Em termos ambientais a Humanidade já conseguiu destruir habitats; reduzir a disponibilidade de água; criar ilhas de dejetos no mar; extinguir espécies; desertificar extensas áreas de terra; secar lagos e mares; esterilizar solos, poluir mananciais, criar aberrações genéticas, porém, não há nenhuma prova de que seja capaz de alterar o clima em termos planetários- os modifica em termos locais como são as ilhas de calor da grandes áreas urbanizadas, por exemplo.
Mais ainda, se é que de fato exista aquecimento climático antrópico, ele não é resultante do CO2 das atividades agropecuárias e silviculturais. E, ainda, se as florestas estiverem em homeostase significa que elas são neutras para CO2 e para oxigênio, não tendo nenhum papel num eventual aumento ou redução desses gases na atmosfera.
Há aproximadamente 30 anos a tese do aquecimento começou a se fortalecer e foi baseada em medições que indicavam um aumento da concentração de determinados gases na atmosfera. No entanto, essa hipótese gerou dúvidas desde o princípio. É óbvio e salutar que a teoria científica seja sempre conjectural e provisória. Acrescente-se a isso princípios de ordem ética, como a questão da honestidade intelectual, quando é imperativo reconhecer os erros.
A “luta” ambientalista de vários anos foi pela sustentabilidade, apesar de utilizar-se de outros nomes. Ela visava controle e/ou eliminação da poluição, formas limpas e renováveis de energia, padrões diferentes de comportamento e consumo, uso de tecnologias mais adequadas ao ambiente natural, preservação das variadas formas de vida, restrição ao uso de recursos naturais finitos, reciclagem, reaproveitamento, etc.
Subitamente o CO2 surgiu como responsável pelo aquecimento e a questão do clima se transformou num poderoso catalisador da luta ambiental, arrebatando corações e mentes. Teorias conspiratórias à parte transformou-se o CO2, gás responsável pela vida na Terra, em “poluição”.
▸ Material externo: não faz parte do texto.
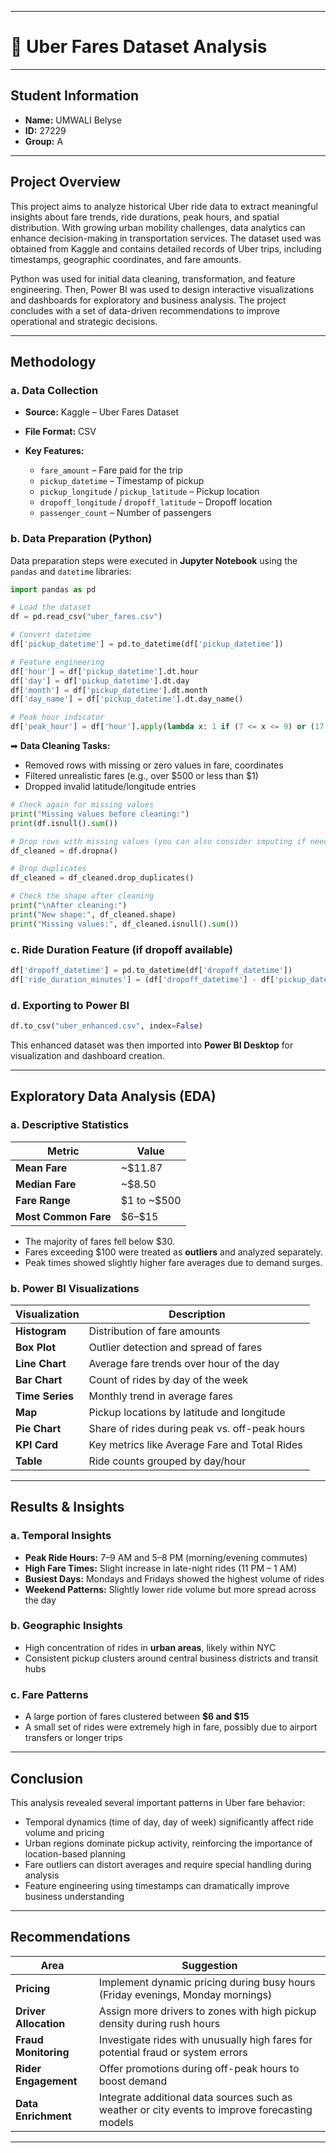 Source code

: 
---

# 🚖 Uber Fares Dataset Analysis

---

## Student Information

* **Name:** UMWALI Belyse
* **ID:** 27229
* **Group:** A

---

##  Project Overview

This project aims to analyze historical Uber ride data to extract meaningful insights about fare trends, ride durations, peak hours, and spatial distribution. With growing urban mobility challenges, data analytics can enhance decision-making in transportation services. The dataset used was obtained from Kaggle and contains detailed records of Uber trips, including timestamps, geographic coordinates, and fare amounts.

Python was used for initial data cleaning, transformation, and feature engineering. Then, Power BI was used to design interactive visualizations and dashboards for exploratory and business analysis. The project concludes with a set of data-driven recommendations to improve operational and strategic decisions.

---

##  Methodology

### a. Data Collection

* **Source:** Kaggle – Uber Fares Dataset
* **File Format:** CSV
* **Key Features:**

  * `fare_amount` – Fare paid for the trip
  * `pickup_datetime` – Timestamp of pickup
  * `pickup_longitude` / `pickup_latitude` – Pickup location
  * `dropoff_longitude` / `dropoff_latitude` – Dropoff location
  * `passenger_count` – Number of passengers

### b. Data Preparation (Python)

Data preparation steps were executed in **Jupyter Notebook** using the `pandas` and `datetime` libraries:

```python
import pandas as pd

# Load the dataset
df = pd.read_csv("uber_fares.csv")

# Convert datetime
df['pickup_datetime'] = pd.to_datetime(df['pickup_datetime'])

# Feature engineering
df['hour'] = df['pickup_datetime'].dt.hour
df['day'] = df['pickup_datetime'].dt.day
df['month'] = df['pickup_datetime'].dt.month
df['day_name'] = df['pickup_datetime'].dt.day_name()

# Peak hour indicator
df['peak_hour'] = df['hour'].apply(lambda x: 1 if (7 <= x <= 9) or (17 <= x <= 20) else 0)
```

➡ **Data Cleaning Tasks:**

* Removed rows with missing or zero values in fare, coordinates
* Filtered unrealistic fares (e.g., over \$500 or less than \$1)
* Dropped invalid latitude/longitude entries

```python
# Check again for missing values
print("Missing values before cleaning:")
print(df.isnull().sum())

# Drop rows with missing values (you can also consider imputing if needed)
df_cleaned = df.dropna()

# Drop duplicates
df_cleaned = df_cleaned.drop_duplicates()

# Check the shape after cleaning
print("\nAfter cleaning:")
print("New shape:", df_cleaned.shape)
print("Missing values:", df_cleaned.isnull().sum())
```

### c. Ride Duration Feature (if dropoff available)

```python
df['dropoff_datetime'] = pd.to_datetime(df['dropoff_datetime'])
df['ride_duration_minutes'] = (df['dropoff_datetime'] - df['pickup_datetime']).dt.total_seconds() / 60
```

### d. Exporting to Power BI

```python
df.to_csv("uber_enhanced.csv", index=False)
```

This enhanced dataset was then imported into **Power BI Desktop** for visualization and dashboard creation.

---

##  Exploratory Data Analysis (EDA)

### a. Descriptive Statistics

| Metric               | Value          |
| -------------------- | -------------- |
| **Mean Fare**        | \~\$11.87      |
| **Median Fare**      | \~\$8.50       |
| **Fare Range**       | \$1 to \~\$500 |
| **Most Common Fare** | \$6–\$15       |

* The majority of fares fell below \$30.
* Fares exceeding \$100 were treated as **outliers** and analyzed separately.
* Peak times showed slightly higher fare averages due to demand surges.

### b. Power BI Visualizations

| Visualization   | Description                                   |
| --------------- | --------------------------------------------- |
| **Histogram**   | Distribution of fare amounts                  |
| **Box Plot**    | Outlier detection and spread of fares         |
| **Line Chart**  | Average fare trends over hour of the day      |
| **Bar Chart**   | Count of rides by day of the week             |
| **Time Series** | Monthly trend in average fares                |
| **Map**         | Pickup locations by latitude and longitude    |
| **Pie Chart**   | Share of rides during peak vs. off-peak hours |
| **KPI Card**    | Key metrics like Average Fare and Total Rides |
| **Table**       | Ride counts grouped by day/hour               |

---

##  Results & Insights

### a. Temporal Insights

* **Peak Ride Hours:** 7–9 AM and 5–8 PM (morning/evening commutes)
* **High Fare Times:** Slight increase in late-night rides (11 PM – 1 AM)
* **Busiest Days:** Mondays and Fridays showed the highest volume of rides
* **Weekend Patterns:** Slightly lower ride volume but more spread across the day

### b. Geographic Insights

* High concentration of rides in **urban areas**, likely within NYC
* Consistent pickup clusters around central business districts and transit hubs

### c. Fare Patterns

* A large portion of fares clustered between **\$6 and \$15**
* A small set of rides were extremely high in fare, possibly due to airport transfers or longer trips

---

##  Conclusion

This analysis revealed several important patterns in Uber fare behavior:

* Temporal dynamics (time of day, day of week) significantly affect ride volume and pricing
* Urban regions dominate pickup activity, reinforcing the importance of location-based planning
* Fare outliers can distort averages and require special handling during analysis
* Feature engineering using timestamps can dramatically improve business understanding

---

##  Recommendations

| Area                  | Suggestion                                                                                     |
| --------------------- | ---------------------------------------------------------------------------------------------- |
| **Pricing**           | Implement dynamic pricing during busy hours (Friday evenings, Monday mornings)                 |
| **Driver Allocation** | Assign more drivers to zones with high pickup density during rush hours                        |
| **Fraud Monitoring**  | Investigate rides with unusually high fares for potential fraud or system errors               |
| **Rider Engagement**  | Offer promotions during off-peak hours to boost demand                                         |
| **Data Enrichment**   | Integrate additional data sources such as weather or city events to improve forecasting models |

---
A redução das emissões é importante pela redução da poluição, bem como pela preservação de recursos naturais finitos através do emprego das energias renováveis E tecnologias adaptadas. A queima do petróleo e do carvão não é nociva apenas por um questionável efeito no aquecimento, mas por poluir, por exemplo, através do enxofre, provocando chuva ácida, que acaba matando florestas e esteriliza biologicamente cursos d’água, pelos elementos particulados e pelo esgotamento de um recurso finito, que poderia amanhã estar sendo usado para a produção de alimentos, através de sínteses. A utilização desenfreada de outros recursos naturais não renováveis insere-se no mesmo padrão.
A redução dos desmatamentos e das queimadas, a adoção de técnicas sustentáveis pela agricultura, o aumento de produtividade das pastagens, o incremento das áreas florestais, a proteção da biodiversidade e de recursos hídricos, e assim por diante, são compromissos que devem ser assumidos porque apontam para um mundo mais equilibrado e mais sustentável, transitando de ecossistemas simples para os de maior complexidade.
A forma simplista de atribuir à agricultura e à pecuária grande parcela de responsabilidade pela emissão de gases efeito-estufa é fruto do desconhecimento completo de como se processam essas atividades. Colocar os efeitos de queimadas, no mais das vezes criminosas, como emissão de gases pela agropecuária é, sem dúvida, anti científico e intelectualmente desonesto.
É primordial que se atente o olhar sobre as atividades agrícolas que são as únicas ações humanas que captam carbono da atmosfera e o transformam em fibras, alimentos, energia, etc. Fazem o papel que os antigos fisiocratas conferiam ao setor: é o único que produz, enquanto os outros apenas transformam. No cômputo geral, mesmo que um provável aquecimento global se devesse também às atividades humanas, o papel da agropecuária nesse processo seria desprezível.
[1] Engenheiro Agrônomo, pesquisador científico sênior do Instituto de Economia Agrícola/Sec. Agr. S. Paulo.
[2] Trabalho que teve grande repercussão durante a crise de 2008/9, elaborado por dois economistas norte americanos, relacionando os efeitos da austeridade em políticas fiscais, com o crescimento. Em 2013 outros economistas demonstraram que o trabalho era falho já que os dados utilizados no modelo matemático não suportavam as conclusões originais.